# topic 22
# This will be remarkably similar to the work in
# topic 21, so much so that it is worth examining the
# two to see the changes.
# First, set up the situation. We have two populations
# with a unknown standard deviations.
#
source("../gnrnd5.R")
source("../gnrnd4.R")
gnrnd5( 156823499902, 933002363)
pop_one <- L1
gnrnd5( 177843499903, 1143001693)
pop_two <- L1
################################################
### Confidence Interval ###
################################################
# We want to construct a 95% confidence interval
# for the difference of the means, mu_one - mu_two.
# To do this we will take random samples of both,
# the size of the sample from pop_one will be 38
# and the size of the sample from pop_two will
# be 43.
n1 <- 38
n2 <- 43
# for now, we will get the samples by generating the
# appropriate random index numbers for the two
# populations.
# get the sample and sample statistics from pop_one
gnrnd4( 982043701, 500000001)
L1
index_one <- L1
samp_one <- pop_one[ index_one ]
samp_one
x_bar_one <- mean( samp_one )
x_bar_one
# get the sample and sample statistics from pop_two
gnrnd4( 338064201, 500000001)
L1
index_two <- L1
samp_two <- pop_two[ index_two ]
samp_two
x_bar_two <- mean( samp_two )
x_bar_two
#### Therefore we can find the difference of the sample means
diff_of_means <- x_bar_one - x_bar_two
diff_of_means
#### This is an instance where we do not know the standard deviation
#### of the underlying populations. Therefore, we will use
#### the Student's-t distribution as the model for the distribution
#### of the difference of the sample means. As part of
#### this we will find the standard error by using the
#### standard deviations of the samples:
#### sd_of_diff =
#### sqrt( sd(samp_one)^2/n1 + sd(samp_two)^2/n2) for samples
#### of size n1 and n2, respectively.
## we took our samples, (see above) so we can compute
##
sd_of_diff <- sqrt( sd(samp_one)^2/n1 + sd(samp_two)^2/n2)
sd_of_diff
# for a 95% confidence interval, we are missing 5% total,
# and we need to split this in half, a 2.5% for the
# top and bottom.

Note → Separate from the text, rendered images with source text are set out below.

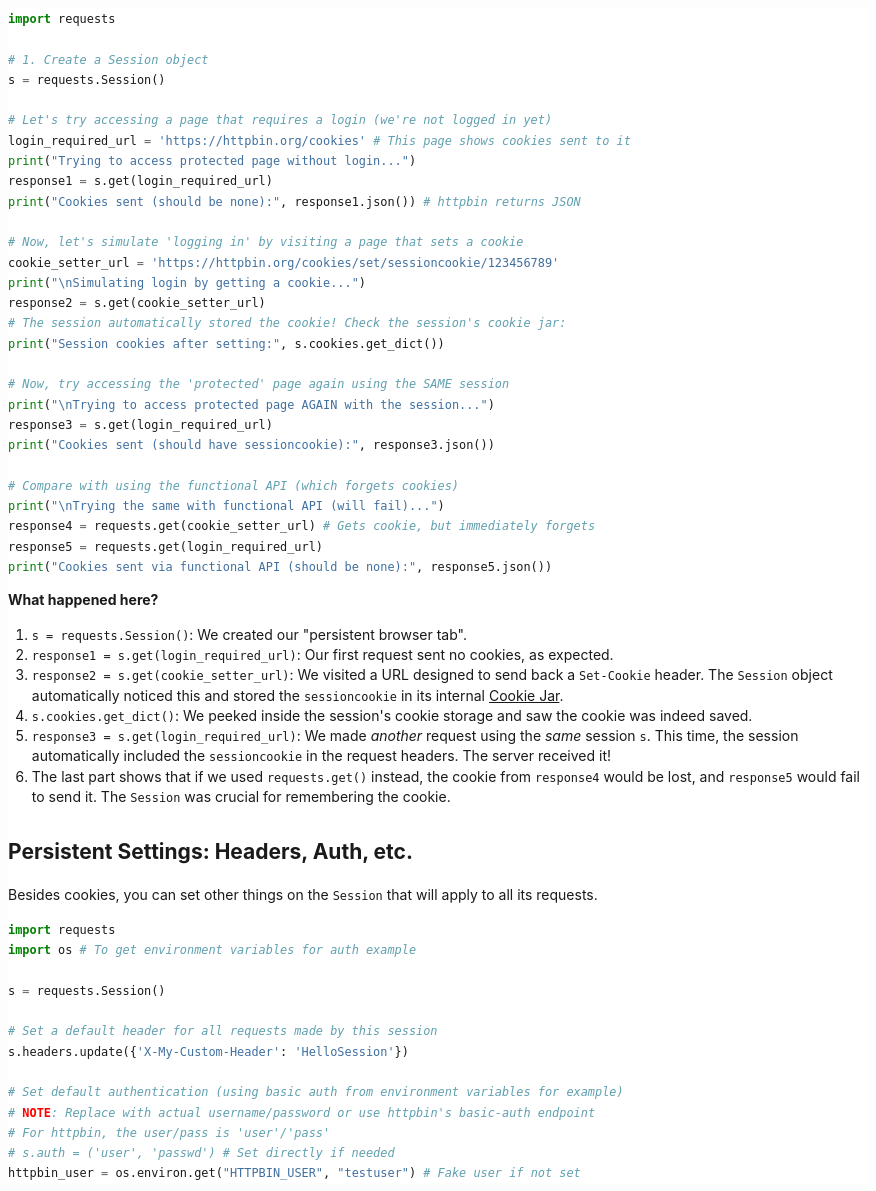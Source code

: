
 ```python
import requests

# 1. Create a Session object
s = requests.Session()

# Let's try accessing a page that requires a login (we're not logged in yet)
login_required_url = 'https://httpbin.org/cookies' # This page shows cookies sent to it
print("Trying to access protected page without login...")
response1 = s.get(login_required_url)
print("Cookies sent (should be none):", response1.json()) # httpbin returns JSON

# Now, let's simulate 'logging in' by visiting a page that sets a cookie
cookie_setter_url = 'https://httpbin.org/cookies/set/sessioncookie/123456789'
print("\nSimulating login by getting a cookie...")
response2 = s.get(cookie_setter_url)
# The session automatically stored the cookie! Check the session's cookie jar:
print("Session cookies after setting:", s.cookies.get_dict())

# Now, try accessing the 'protected' page again using the SAME session
print("\nTrying to access protected page AGAIN with the session...")
response3 = s.get(login_required_url)
print("Cookies sent (should have sessioncookie):", response3.json())

# Compare with using the functional API (which forgets cookies)
print("\nTrying the same with functional API (will fail)...")
response4 = requests.get(cookie_setter_url) # Gets cookie, but immediately forgets
response5 = requests.get(login_required_url)
print("Cookies sent via functional API (should be none):", response5.json())
```

**What happened here?**

1.  `s = requests.Session()`: We created our "persistent browser tab".
2.  `response1 = s.get(login_required_url)`: Our first request sent no cookies, as expected.
3.  `response2 = s.get(cookie_setter_url)`: We visited a URL designed to send back a `Set-Cookie` header. The `Session` object automatically noticed this and stored the `sessioncookie` in its internal [Cookie Jar](04_cookie_jar.md).
4.  `s.cookies.get_dict()`: We peeked inside the session's cookie storage and saw the cookie was indeed saved.
5.  `response3 = s.get(login_required_url)`: We made *another* request using the *same* session `s`. This time, the session automatically included the `sessioncookie` in the request headers. The server received it!
6.  The last part shows that if we used `requests.get()` instead, the cookie from `response4` would be lost, and `response5` would fail to send it. The `Session` was crucial for remembering the cookie.

## Persistent Settings: Headers, Auth, etc.

Besides cookies, you can set other things on the `Session` that will apply to all its requests.

```python
import requests
import os # To get environment variables for auth example

s = requests.Session()

# Set a default header for all requests made by this session
s.headers.update({'X-My-Custom-Header': 'HelloSession'})

# Set default authentication (using basic auth from environment variables for example)
# NOTE: Replace with actual username/password or use httpbin's basic-auth endpoint
# For httpbin, the user/pass is 'user'/'pass'
# s.auth = ('user', 'passwd') # Set directly if needed
httpbin_user = os.environ.get("HTTPBIN_USER", "testuser") # Fake user if not set
```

However, since this is a Student's-t
# distribution we need to determine the degrees of
# freedom.
######################### quick and dirty
# The quick and dirty way is to use one less than the
# size of the smaller sample. In our case, that would
# be 38-1 or 37 degrees of freedom.
#
# get the t value, from a Student's-t with 37 degrees
# of freedom and with 2.5% above it
t <- qt( 0.025, 37, lower.tail=FALSE)
t
# then our margin of error is
MOE <- t*sd_of_diff
MOE
# so our confidence interval goes from
diff_of_means - MOE
# to'
diff_of_means + MOE
# That pattern of commands would be the same for each
# instance of such a problem. We have a function
# that does this. It is called ci_2known().
source("../ci_2unknown.R")
ci_2unknown(sd(samp_one), n1, x_bar_one,
sd(samp_two), n2, x_bar_two, 0.95)
#### we find the values that we computed above under the
#### Simp Low, Simp High Simp MOE DF Simp and t Simp
#### labels.
#### but we recall that there was a more complex way to
#### determine the degrees of freedom. We can do that here:
#compute the degrees of freedom
d_one <- sd( samp_one )^2/n1
d_two <- sd( samp_two)^2/n2
d_one
d_two
df <-(d_one+d_two)^2/( d_one^2/(n1-1)+d_two^2/(n2-1))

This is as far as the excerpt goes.